Monday, November 7, 2011

Endangered traditions - Moscow, Russia

Riumochnaya na Bolshoi Nikitskoi (in Russian Рюмочная на Большой Никитской, which means "Vodka glass on Nikitskaya Road") is one of the last, maybe the very last place of its type in Moscow. It looks like an old Italian osteria: a few squared tables scattered around a fairly small room, light curtains on the windows facing the sidewalk, a counter made of wood, like the bottle shelves and the panels that cover the walls. A messy toilet and a cubbyhole/storeroom. The supporters of sophisticated modernity at all costs can say what they want: I don't need much more than this to spend a couple of those hours which good memories are made of.
As soon as you enter you choose a table (after 6pm they might all be taken), then you go and get your orders directly at the counter, where you can find the courses of the day on display: meat, fish and vegetables, both cooked and row dishes.

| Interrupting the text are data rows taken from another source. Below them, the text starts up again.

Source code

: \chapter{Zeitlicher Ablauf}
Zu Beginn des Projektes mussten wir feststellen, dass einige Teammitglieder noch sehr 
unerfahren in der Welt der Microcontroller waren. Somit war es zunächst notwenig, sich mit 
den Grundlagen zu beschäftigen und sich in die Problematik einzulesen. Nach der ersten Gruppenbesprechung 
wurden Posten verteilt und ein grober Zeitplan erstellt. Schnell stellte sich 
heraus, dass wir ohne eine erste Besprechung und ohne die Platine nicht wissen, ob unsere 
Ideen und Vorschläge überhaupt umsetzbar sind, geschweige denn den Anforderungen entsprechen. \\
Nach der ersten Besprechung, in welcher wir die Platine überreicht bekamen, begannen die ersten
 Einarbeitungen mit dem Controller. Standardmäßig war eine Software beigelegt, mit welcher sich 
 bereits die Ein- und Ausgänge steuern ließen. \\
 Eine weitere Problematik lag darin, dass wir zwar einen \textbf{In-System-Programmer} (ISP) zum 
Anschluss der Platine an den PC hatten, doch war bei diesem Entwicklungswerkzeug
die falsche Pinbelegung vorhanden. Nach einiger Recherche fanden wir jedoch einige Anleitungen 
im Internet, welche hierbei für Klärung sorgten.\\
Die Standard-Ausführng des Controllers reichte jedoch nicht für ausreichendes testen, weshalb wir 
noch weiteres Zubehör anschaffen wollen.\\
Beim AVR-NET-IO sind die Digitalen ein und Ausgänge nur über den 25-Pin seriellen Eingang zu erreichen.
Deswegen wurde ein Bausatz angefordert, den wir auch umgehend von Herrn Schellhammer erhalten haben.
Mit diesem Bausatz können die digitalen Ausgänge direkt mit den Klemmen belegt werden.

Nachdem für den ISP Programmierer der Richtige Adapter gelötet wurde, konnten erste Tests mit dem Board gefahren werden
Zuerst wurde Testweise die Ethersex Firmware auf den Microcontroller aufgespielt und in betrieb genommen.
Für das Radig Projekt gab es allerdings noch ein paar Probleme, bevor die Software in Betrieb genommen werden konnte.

While the lady is heating your portions in the microwave you can order your drinks. The house specialty, of course, is vodka. You order it by the gram (yes, gram, neither bottle nor glass, nor with volumetric units of measure). 300 grams can fill a cruet and it's enough to make two people equipped with well armored livers feel the maggots crawling in their brains until bed time.
When everything is set up on our table we gulp down the first glassful, in one swallow. Then, in order to create the necessary sponge effect, we gobble up a delicious chicken breast topped up with sour cream, some lentils and a good portion of bread. 

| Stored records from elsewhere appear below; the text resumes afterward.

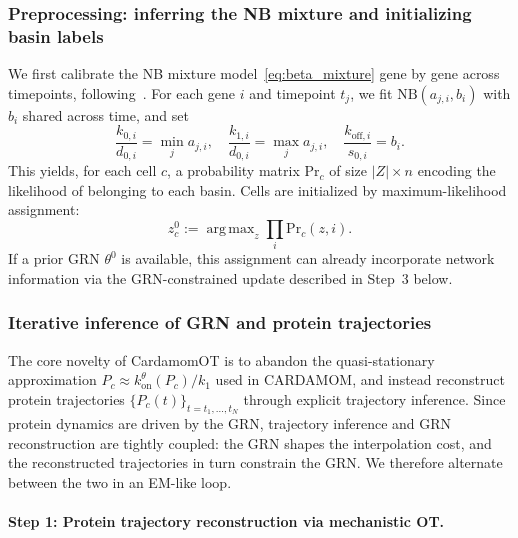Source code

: \documentclass[a4paper, 11pt]{article}
\DeclareMathOperator*{\argmax}{arg\,max}
\theoremstyle{plain}
\theoremstyle{remark}
\begin{document}
\subsubsection{Preprocessing: inferring the NB mixture and initializing basin labels}
\label{subsec:Mixture_inference}

We first calibrate the NB mixture model~\eqref{eq:beta_mixture} gene by gene across timepoints, following~\cite{ventre2023one}. For each gene $i$ and timepoint $t_j$, we fit $\mathrm{NB}(a_{j,i}, b_i)$ with $b_i$ shared across time, and set
\[
\frac{k_{0,i}}{d_{0,i}} = \min_j a_{j,i},\quad
\frac{k_{1,i}}{d_{0,i}} = \max_j a_{j,i},\quad
\frac{k_{\mathrm{off},i}}{s_{0,i}} = b_i.
\]
This yields, for each cell $c$, a probability matrix $\mathrm{Pr}_c$ of size $|Z|\times n$ encoding the likelihood of belonging to each basin. Cells are initialized by maximum-likelihood assignment:
\begin{equation}
\label{basins_argmax}
z_c^0 := \argmax_z \prod_i \mathrm{Pr}_c(z,i).
\end{equation}
If a prior GRN $\theta^0$ is available, this assignment can already incorporate network information via the GRN-constrained update described in Step~3 below.

\subsubsection{Iterative inference of GRN and protein trajectories}
\label{subsec:Trajectory_and_GRN_inference}

The core novelty of CardamomOT is to abandon the quasi-stationary approximation $P_c \approx k^{\theta}_{\mathrm{on}}(P_c)/k_1$ used in CARDAMOM, and instead reconstruct protein trajectories $\{P_c(t)\}_{t=t_1,\dots,t_N}$ through explicit trajectory inference. Since protein dynamics are driven by the GRN, trajectory inference and GRN reconstruction are tightly coupled: the GRN shapes the interpolation cost, and the reconstructed trajectories in turn constrain the GRN. We therefore alternate between the two in an EM-like loop.

\paragraph{Step 1: Protein trajectory reconstruction via mechanistic OT.}
\end{document}
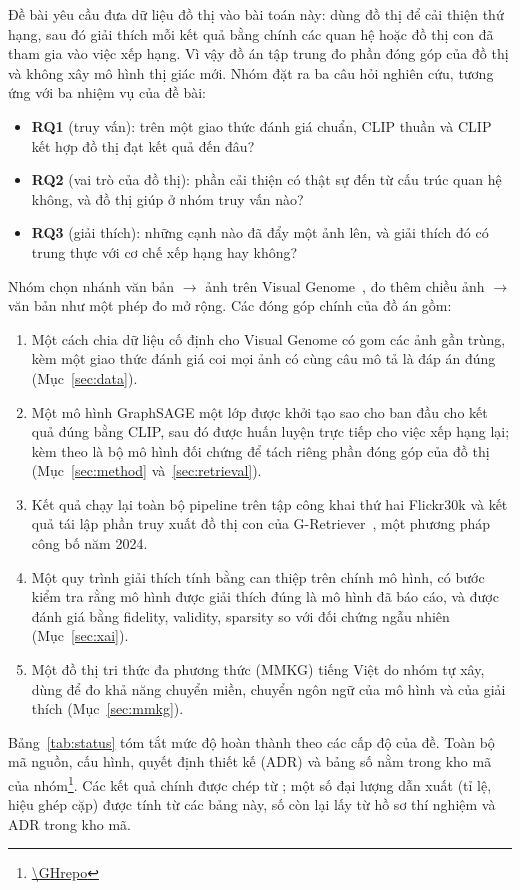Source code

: Đề bài yêu cầu đưa dữ liệu đồ thị vào bài toán này: dùng đồ thị để cải thiện thứ hạng, sau đó giải thích mỗi kết quả bằng chính các quan hệ hoặc đồ thị con đã tham gia vào việc xếp hạng. Vì vậy đồ án tập trung đo phần đóng góp của đồ thị và không xây mô hình thị giác mới. Nhóm đặt ra ba câu hỏi nghiên cứu, tương ứng với ba nhiệm vụ của đề bài:
\begin{itemize}
\item \textbf{RQ1} (truy vấn): trên một giao thức đánh giá chuẩn, CLIP thuần và CLIP kết hợp đồ thị đạt kết quả đến đâu?
\item \textbf{RQ2} (vai trò của đồ thị): phần cải thiện có thật sự đến từ cấu trúc quan hệ không, và đồ thị giúp ở nhóm truy vấn nào?
\item \textbf{RQ3} (giải thích): những cạnh nào đã đẩy một ảnh lên, và giải thích đó có trung thực với cơ chế xếp hạng hay không?
\end{itemize}

Nhóm chọn nhánh văn bản $\to$ ảnh trên Visual Genome~\cite{krishna2017vg}, đo thêm chiều ảnh $\to$ văn bản như một phép đo mở rộng. Các đóng góp chính của đồ án gồm:
\begin{enumerate}
\item Một cách chia dữ liệu cố định cho Visual Genome có gom các ảnh gần trùng, kèm một giao thức đánh giá coi mọi ảnh có cùng câu mô tả là đáp án đúng (Mục~\ref{sec:data}).
\item Một mô hình GraphSAGE một lớp được khởi tạo sao cho ban đầu cho kết quả đúng bằng CLIP, sau đó được huấn luyện trực tiếp cho việc xếp hạng lại; kèm theo là bộ mô hình đối chứng để tách riêng phần đóng góp của đồ thị (Mục~\ref{sec:method} và~\ref{sec:retrieval}).
\item Kết quả chạy lại toàn bộ pipeline trên tập công khai thứ hai Flickr30k và kết quả tái lập phần truy xuất đồ thị con của G-Retriever~\cite{he2024gretriever}, một phương pháp công bố năm 2024.
\item Một quy trình giải thích tính bằng can thiệp trên chính mô hình, có bước kiểm tra rằng mô hình được giải thích đúng là mô hình đã báo cáo, và được đánh giá bằng fidelity, validity, sparsity so với đối chứng ngẫu nhiên (Mục~\ref{sec:xai}).
\item Một đồ thị tri thức đa phương thức (MMKG) tiếng Việt do nhóm tự xây, dùng để đo khả năng chuyển miền, chuyển ngôn ngữ của mô hình và của giải thích (Mục~\ref{sec:mmkg}).
\end{enumerate}

Bảng~\ref{tab:status} tóm tắt mức độ hoàn thành theo các cấp độ của đề. Toàn bộ mã nguồn, cấu hình, quyết định thiết kế (ADR) và bảng số nằm trong kho mã của nhóm\footnote{\url{\GHrepo}}. Các kết quả chính được chép từ ; một số đại lượng dẫn xuất (tỉ lệ, hiệu ghép cặp) được tính từ các bảng này, số còn lại lấy từ hồ sơ thí nghiệm và ADR trong kho mã.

"Between the first and the second glass nobody talks!" The Russian rule guarantees that the shortest possible time elapses between the first two sessions. C. and I are two incurable Italians though, and we are not able to undergo such an alcoholic-sect-ritual without indulging in a couple of comments before we drink our second glass, which we only half fill, just in case. This food is really tasty and we order a second round. 
Even some customers here - conforming to the style of the place - are very characteristic. The most picturesque ones are some unknown, semi-alcoholic artists. A poet whose verses have never seen a printing house hear us talking Italian and draws near. White hair and beard, already tipsy, with rudimentary English he indulges in typical bar pastimes that could work in Italy as well: jokes about Putin and Berlusconi and comments on unrestrained immigration, that in the case of Moscow is coming mostly from the former Caucasian and Eastern Soviet republics. When this lingua franca is not helping him he speaks Russian with C., who in turn translates what he says for me.
He leaves us for a moment, pinches the can of Sprite of a man who's reading a paper a few meters away and takes it to his own table. The other guy - a younger version of our friend, with still black hair and beard - fumes and complains a little at first but finally stands up and joins him. The newcomer speaks much better English and introduces himself as an artist too, without specifying his field.
After another hour of jokes, comments, talking, translations, snacks and vodka we stand up, we say bye like respectable drunkards do - with energetic hugs, awkward handshakes, foul breath and sentimental sentences - and then with a staggering walk we go out of the place, where we enjoy the pinch of the October cold on our spirit-inflamed cheeks.
A piece of tradition that holds out in the very heart of Moscow, right in front of the conservatory. Like the popular banyas - centers with saunas and steam baths, consisting of huge, badly lighted and worse furnished rooms, simple equipments and dingy structures, where groups of friends or colleagues spend a few hours talking and relaxing, while sweating near the oven, shivering in the freezing pool, flogging themselves with birch and oak twigs or sipping tea and eating snacks in the refreshment area - hold out amid the new luxurious wellness centers.
It would have taken very little to be still able to enjoy such an evening in Italy as well: we could have avoided to replace at least one quarter of our old osterie with trendy pizzerie or - even worse - pretentious wine bars. But in most of the cities that I know of, ruining is a service provided in full, and that little conservation effort was not made. The old simple wine list (1. red, 2. white, 3. prosecco, all of them strictly "of the house") was replaced by a sequence of names that I hardly understand and that, unlike a lot of people, I don't enjoy pretending to know. Bottles with wonderful labels of high-sounding origin that have absolutely nothing to do with the local territory and culture, sold by the glass (beautifully made crystal goblets that many hold by the stem with recently developed presumptuousness, swollen like barrels but thriftily served only one-third filled) at the price of a full bottle of the good old poison.
Times change, traditions die. A good nostalgic as I am, I enjoy looking for them elsewhere.